12 Haziran günü de bir yeni “âyin!” icrâ edilecek ve “buna iştirâk etmem!” diyenlere bin dereden su getirilerek “baskı-cebir- aşağılama!” bile tatbik edilerek! Onlara dembokrasi denen “faşizan!” dinin zulmü tatbik edilecek ve bu zâlimler de, sorulduğu zaman kendilerinin “müslüman!” olduğunu zerre kadar hayâ etmeden söyleyebilecekler!.
Dembokrasi dininin İslâm dinini işlemezliğe mahkûm etdiğini ve bu dini hayatdan kaldırmak gibi bir vücud hikmetine mâlikiyyetini bilen ve bunun idrâkinde olan bir müslümana, kendi dini dışındaki bir dinin 15 mezhebinden birini seçme baskısı ve zorbalığı ile muhâtab olmak, en hafif ta’biriyle denâet, zulüm ve şerefsizlikdir!
Bu bile gösteriyor ki, “dembokrasi dini!” denilen katakülli, ne insanlara hürriyet tanır ve ne de onların insânî haklarına zerre kadar saygı ve ihtirâm! Onun bir tek hedefi, mücerred kendisini yaşatmak ve kendi dışındaki hiçbir dine de hayat hakkı vermemek…
Bunun içün de en sinsi ve gizli bir faşizma olarak:
“-Hangi dinden olursan ol! Geleceksin ve beni, mücerred beni yaşatmak üzere, 15 mezhebimden birini seçecek ve herşeyini benim çerçevem içinde ve benim dünyâ çapındaki piramidimin tepesinden gözetleyen o esrârengiz gözümün önünde halletmeye söz verecek ve bana bey’atla, benim tanrıma kulluğunu isbât edeceksin!”
Bu ne rezâletdir, anlayan beri gelsin!
İşte “hukuk, hakk, hürriyet, medeniyet, eşitlik, halk irâdesi!” gibi göz küllemelerle beşeriyete atılan kazık!
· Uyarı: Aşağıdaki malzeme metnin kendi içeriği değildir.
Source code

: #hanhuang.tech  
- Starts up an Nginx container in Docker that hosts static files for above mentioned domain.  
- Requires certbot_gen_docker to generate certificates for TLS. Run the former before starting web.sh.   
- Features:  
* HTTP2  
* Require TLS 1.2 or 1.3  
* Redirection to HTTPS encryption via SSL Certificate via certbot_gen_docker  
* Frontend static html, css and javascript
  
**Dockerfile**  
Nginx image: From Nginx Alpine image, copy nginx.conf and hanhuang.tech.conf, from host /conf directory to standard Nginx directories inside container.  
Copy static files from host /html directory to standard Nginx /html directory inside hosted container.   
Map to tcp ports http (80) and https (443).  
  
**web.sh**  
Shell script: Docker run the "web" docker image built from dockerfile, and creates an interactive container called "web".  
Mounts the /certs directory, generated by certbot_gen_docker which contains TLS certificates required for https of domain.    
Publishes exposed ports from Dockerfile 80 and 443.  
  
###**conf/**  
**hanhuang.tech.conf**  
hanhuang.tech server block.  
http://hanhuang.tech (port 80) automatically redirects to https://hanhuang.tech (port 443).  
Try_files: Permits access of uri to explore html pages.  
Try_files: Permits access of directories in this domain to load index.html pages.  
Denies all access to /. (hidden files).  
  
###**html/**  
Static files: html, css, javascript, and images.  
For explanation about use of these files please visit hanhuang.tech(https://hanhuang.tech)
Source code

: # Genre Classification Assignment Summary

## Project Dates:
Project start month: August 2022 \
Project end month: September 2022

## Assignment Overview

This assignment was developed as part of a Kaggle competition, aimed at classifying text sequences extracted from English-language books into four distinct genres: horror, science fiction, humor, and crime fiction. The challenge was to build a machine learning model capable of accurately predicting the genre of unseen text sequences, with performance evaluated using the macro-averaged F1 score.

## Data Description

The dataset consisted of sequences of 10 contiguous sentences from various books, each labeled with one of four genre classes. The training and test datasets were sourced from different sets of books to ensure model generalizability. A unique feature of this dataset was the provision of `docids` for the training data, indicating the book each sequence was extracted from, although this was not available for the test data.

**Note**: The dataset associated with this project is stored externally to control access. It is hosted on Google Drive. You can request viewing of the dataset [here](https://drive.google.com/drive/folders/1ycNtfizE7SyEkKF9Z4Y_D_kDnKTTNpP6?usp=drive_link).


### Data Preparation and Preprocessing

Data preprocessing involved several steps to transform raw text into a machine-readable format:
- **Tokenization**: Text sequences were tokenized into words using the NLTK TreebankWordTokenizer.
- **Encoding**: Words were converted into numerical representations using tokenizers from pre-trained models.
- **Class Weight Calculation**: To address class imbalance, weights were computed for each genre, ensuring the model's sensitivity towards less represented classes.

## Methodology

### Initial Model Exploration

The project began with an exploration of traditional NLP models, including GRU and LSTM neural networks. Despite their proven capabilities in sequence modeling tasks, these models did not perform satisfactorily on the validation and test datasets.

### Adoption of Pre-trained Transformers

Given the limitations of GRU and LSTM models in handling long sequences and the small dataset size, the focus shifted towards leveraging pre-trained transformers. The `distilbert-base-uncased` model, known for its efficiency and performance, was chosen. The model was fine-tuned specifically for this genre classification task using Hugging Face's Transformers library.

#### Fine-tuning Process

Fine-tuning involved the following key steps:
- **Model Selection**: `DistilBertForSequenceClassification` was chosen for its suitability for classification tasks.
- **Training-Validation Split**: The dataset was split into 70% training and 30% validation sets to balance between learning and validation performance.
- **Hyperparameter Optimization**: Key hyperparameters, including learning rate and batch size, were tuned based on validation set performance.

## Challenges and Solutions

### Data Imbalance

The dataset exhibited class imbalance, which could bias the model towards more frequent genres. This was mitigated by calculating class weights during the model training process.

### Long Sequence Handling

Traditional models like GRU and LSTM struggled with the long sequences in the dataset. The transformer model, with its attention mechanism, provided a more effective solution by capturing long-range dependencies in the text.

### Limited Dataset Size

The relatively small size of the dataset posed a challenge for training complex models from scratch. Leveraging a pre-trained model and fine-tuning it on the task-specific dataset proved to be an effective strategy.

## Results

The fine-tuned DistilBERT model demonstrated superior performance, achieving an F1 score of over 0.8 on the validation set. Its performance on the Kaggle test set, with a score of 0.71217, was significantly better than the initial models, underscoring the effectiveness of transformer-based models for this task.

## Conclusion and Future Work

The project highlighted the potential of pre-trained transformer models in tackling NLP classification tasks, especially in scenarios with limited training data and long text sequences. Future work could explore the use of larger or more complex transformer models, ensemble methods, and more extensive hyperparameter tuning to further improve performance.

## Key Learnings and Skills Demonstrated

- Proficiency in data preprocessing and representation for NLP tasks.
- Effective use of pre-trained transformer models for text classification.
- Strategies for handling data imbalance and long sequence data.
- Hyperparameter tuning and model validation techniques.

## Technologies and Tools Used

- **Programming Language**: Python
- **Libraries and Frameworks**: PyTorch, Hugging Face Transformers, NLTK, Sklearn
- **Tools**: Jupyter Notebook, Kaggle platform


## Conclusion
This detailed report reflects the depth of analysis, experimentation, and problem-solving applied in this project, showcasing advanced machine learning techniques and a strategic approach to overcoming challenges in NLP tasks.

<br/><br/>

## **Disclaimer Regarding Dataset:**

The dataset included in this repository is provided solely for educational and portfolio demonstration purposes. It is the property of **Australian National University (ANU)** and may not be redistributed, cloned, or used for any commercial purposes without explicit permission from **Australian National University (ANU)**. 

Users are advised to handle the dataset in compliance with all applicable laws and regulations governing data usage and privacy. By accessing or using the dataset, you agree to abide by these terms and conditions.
Bir tek misâl ile ifâde edilecek olursa, işte getirdikleri dembokrasinin, Irak denen coğrafyadaki bir milyon kişinin kellesini, on milyonlarca kişinin de çocuğunu, babasını, eşini, akrabâsını alan ve kaç yüzbin kadının ırzını pâyimâl eden iğrenç, şeytânî, dişlek, cüzzamlı ve şerefsiz yüzü!
Bu insanlık neden düşünmez ki, bütün dünyâya bu “dembokrasi dini!” dayatılmak içün çalışılır ve beş kıt’ada bunun reklâmından geçilmez!
ABD ve AB başda olmak üzere, neden bütün bir yehudi-haçlı dünyâsı bunun satışına ömürlerini vakfetmişlerdir!?
Gece gündüz bütün parti irilerinin zikri “dembokrasi!..”
Bütün medya âlet edâvâtının nakârâtı ve zikri fikri “dembokrasi!”
Bu da yetmedi, şimdi ağızlarında “İleri Dembokrasi!” zikri peydahlandı!
“Müslümanım!” diyen bir adamın asgarî îmân, şeref, haysiyet ve namus borcu ve onu münafıklıkdan kurtaracak tek çizgi, onun, herşeyde bir tek terâzisinin “Allâh, Kur’an, Peygamber!” sistemi olduğunu apaçık ve takiyye küfrüne batmadan ortaya koyması; ve bunun dışında da hiçbir şeyi mi’yâr ve mîzân yapmadığını ve yapamıyacağını beyân mecbûriyyetidir…
Bu gün ise istisnâsız bütün partiler, (seçime iştirâk hâlindeki dembokrasi mezheblerinin 15i de), “dembokrasi!” diye terter tepinmede ve buna aykırılığın gûya karşısında olduklarını isbât içün de, biribirlerini falan mahlûk gibi ısırmakta ve sidik yarışının en hayâsızcasını irtikâb etmektedirler!
Efendiler!
Dembokrasi, açık açık “Benim adım Dembokrasi Dinidir!” demiyor diye, onun DİN olmadığına ve dünya patronlarının insanlığa dayatdığı bir “hayat tarzı!” olmadığına, aklı başında bir adamı aslâ ve kat’a inandıramazsınız!. Hele hele bir MÜSLÜMANI!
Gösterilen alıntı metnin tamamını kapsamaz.